Aim of the exercise>
Go to the line in the entries below that holds "in the way." and repeat exactly from there through the line that holds "1. At the bottom, type", inclusive.

== Segment start ==

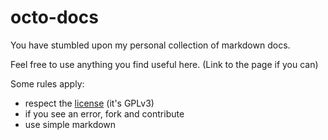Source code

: # octo-docs

You have stumbled upon my personal collection of markdown docs.

Feel free to use anything you find useful here. (Link to the page if you can)

Some rules apply:
   * respect the [license](LICENSE) (it's GPLv3)
   * if you see an error, fork and contribute
   * use simple markdown
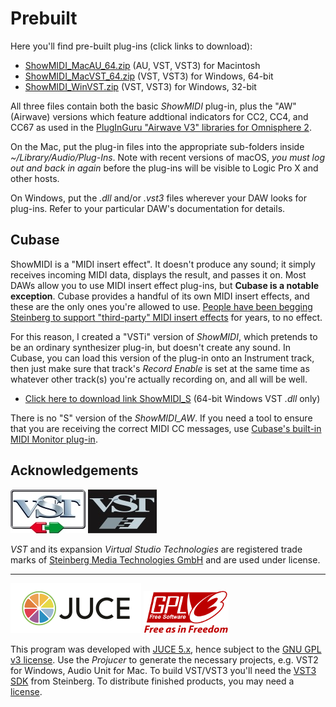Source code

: # Prebuilt
Here you'll find pre-built plug-ins (click links to download):
 * [ShowMIDI_MacAU_64.zip](https://github.com/getdunne/ShowMIDI/raw/master/Prebuilt/ShowMIDI_Mac.zip) (AU, VST, VST3) for Macintosh
 * [ShowMIDI_MacVST_64.zip](https://github.com/getdunne/ShowMIDI/raw/master/Prebuilt/ShowMIDI_MacVST_64.zip) (VST, VST3) for Windows, 64-bit
 * [ShowMIDI_WinVST.zip](https://github.com/getdunne/ShowMIDI/raw/master/Prebuilt/ShowMIDI_WinVST.zip) (VST, VST3) for Windows, 32-bit

All three files contain both the basic *ShowMIDI* plug-in, plus the "AW" (Airwave) versions which feature addtional indicators for CC2, CC4, and CC67 as used in the [PlugInGuru "Airwave V3" libraries for Omnisphere 2](https://www.pluginguru.com/products/airwave-v3/).

On the Mac, put the plug-in files into the appropriate sub-folders inside *~/Library/Audio/Plug-Ins*. Note with recent versions of macOS, *you must log out and back in again* before the plug-ins will be visible to Logic Pro X and other hosts.

On Windows, put the *.dll* and/or *.vst3* files wherever your DAW looks for plug-ins. Refer to your particular DAW's documentation for details.

## Cubase
ShowMIDI is a "MIDI insert effect". It doesn't produce any sound; it simply receives incoming MIDI data, displays the result, and passes it on. Most DAWs allow you to use MIDI insert effect plug-ins, but **Cubase is a notable exception**. Cubase provides a handful of its own MIDI insert effects, and these are the only ones you're allowed to use. [People have been begging Steinberg to support "third-party" MIDI insert effects](https://www.steinberg.net/forums/viewtopic.php?t=111740) for years, to no effect.

For this reason, I created a "VSTi" version of *ShowMIDI*, which pretends to be an ordinary synthesizer plug-in, but doesn't create any sound. In Cubase, you can load this version of the plug-in onto an Instrument track, then just make sure that track's *Record Enable* is set at the same time as whatever other track(s) you're actually recording on, and all will be well.

  * [Click here to download link ShowMIDI_S](https://github.com/getdunne/ShowMIDI/raw/master/Prebuilt/ShowMIDI_S.zip) (64-bit Windows VST *.dll* only)

There is no "S" version of the *ShowMIDI_AW*. If you need a tool to ensure that you are receiving the correct MIDI CC messages, use [Cubase's built-in MIDI Monitor plug-in](https://steinberg.help/cubase_plugin_reference/v9/en/_shared/topics/plug_ref/midi_monitor_r.html).

## Acknowledgements

![](VST2LogoWhite.jpg "VST2 logo") ![](VST3LogoBlack.jpg "VST3 logo")

*VST* and its expansion *Virtual Studio Technologies* are registered trade marks of [Steinberg Media Technologies GmbH](https://www.steinberg.net/) and are used under license.

---

![](JUCE-logo.png) ![](gplv3-with-text-136x68.png)

This program was developed with [JUCE 5.x](https://shop.juce.com/get-juce), hence subject to the [GNU GPL v3 license](https://www.gnu.org/licenses/gpl-3.0.en.html). Use the *Projucer* to generate the necessary projects, e.g. VST2 for Windows, Audio Unit for Mac. To build VST/VST3 you'll need the [VST3 SDK](https://github.com/steinbergmedia/vst3sdk) from Steinberg. To distribute finished products, you may need a [license](https://www.steinberg.net/en/company/developers.html).
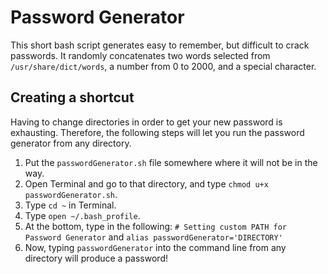 # Password Generator
This short bash script generates easy to remember, but difficult to crack passwords. It randomly concatenates two words selected from `/usr/share/dict/words`, a number from 0 to 2000, and a special character. 

## Creating a shortcut
Having to change directories in order to get your new password is exhausting. Therefore, the following steps will let you run the password generator from any directory.
1. Put the `passwordGenerator.sh` file somewhere where it will not be in the way.
1. Open Terminal and go to that directory, and type `chmod u+x passwordGenerator.sh`.
1. Type `cd ~` in Terminal.
1. Type `open ~/.bash_profile`.
1. At the bottom, type in the following: `# Setting custom PATH for Password Generator` and `alias passwordGenerator='DIRECTORY'`
1. Now, typing `passwordGenerator` into the command line from any directory will produce a password!

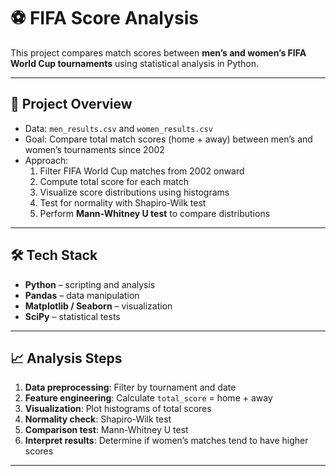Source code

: # ⚽ FIFA Score Analysis

This project compares match scores between **men’s and women’s FIFA World Cup tournaments** using statistical analysis in Python.

---

## 📌 Project Overview

- Data: `men_results.csv` and `women_results.csv`
- Goal: Compare total match scores (home + away) between men’s and women’s tournaments since 2002
- Approach:
  1. Filter FIFA World Cup matches from 2002 onward
  2. Compute total score for each match
  3. Visualize score distributions using histograms
  4. Test for normality with Shapiro-Wilk test
  5. Perform **Mann-Whitney U test** to compare distributions

---

## 🛠️ Tech Stack

- **Python** – scripting and analysis  
- **Pandas** – data manipulation  
- **Matplotlib / Seaborn** – visualization  
- **SciPy** – statistical tests  

---

## 📈 Analysis Steps

1. **Data preprocessing**: Filter by tournament and date  
2. **Feature engineering**: Calculate `total_score` = home + away  
3. **Visualization**: Plot histograms of total scores  
4. **Normality check**: Shapiro-Wilk test  
5. **Comparison test**: Mann-Whitney U test  
6. **Interpret results**: Determine if women’s matches tend to have higher scores  

---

== Segment end ==

Task answer>
1. Put the `passwordGenerator.sh` file somewhere where it will not be in the way.
1. Open Terminal and go to that directory, and type `chmod u+x passwordGenerator.sh`.
1. Type `cd ~` in Terminal.
1. Type `open ~/.bash_profile`.
1. At the bottom, type in the following: `# Setting custom PATH for Password Generator` and `alias passwordGenerator='DIRECTORY'`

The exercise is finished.